*Problem to solve:*
Keep each entry exactly as written when you repeat it, and skip the images.

======== Provided data ========

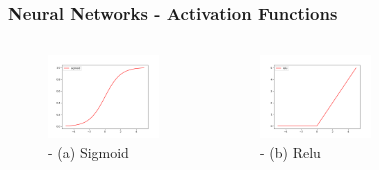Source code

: \documentclass{beamer}
\begin{document}
\begin{frame}
\frametitle{Neural Networks - Activation Functions}
\begin{columns}
\centering
\begin{figure}
\includegraphics[scale=0.2]{sigmoid.png}
\caption{ - (a) Sigmoid}
\end{figure}
\centering
\begin{figure}
\includegraphics[scale=0.2]{relu.png}
\caption{ - (b) Relu}
\end{figure}
\centering
\begin{figure}

\end{figure}
\end{columns}
\end{frame}
\end{document}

========

*Response area:*
Source code

: \documentclass{beamer}
\begin{document}
\begin{frame}
\frametitle{Neural Networks - Activation Functions}
\begin{columns}
\centering
\begin{figure}
\includegraphics[scale=0.2]{sigmoid.png}
\caption{ - (a) Sigmoid}
\end{figure}
\centering
\begin{figure}
\includegraphics[scale=0.2]{relu.png}
\caption{ - (b) Relu}
\end{figure}
\centering
\begin{figure}

\end{figure}
\end{columns}
\end{frame}
\end{document}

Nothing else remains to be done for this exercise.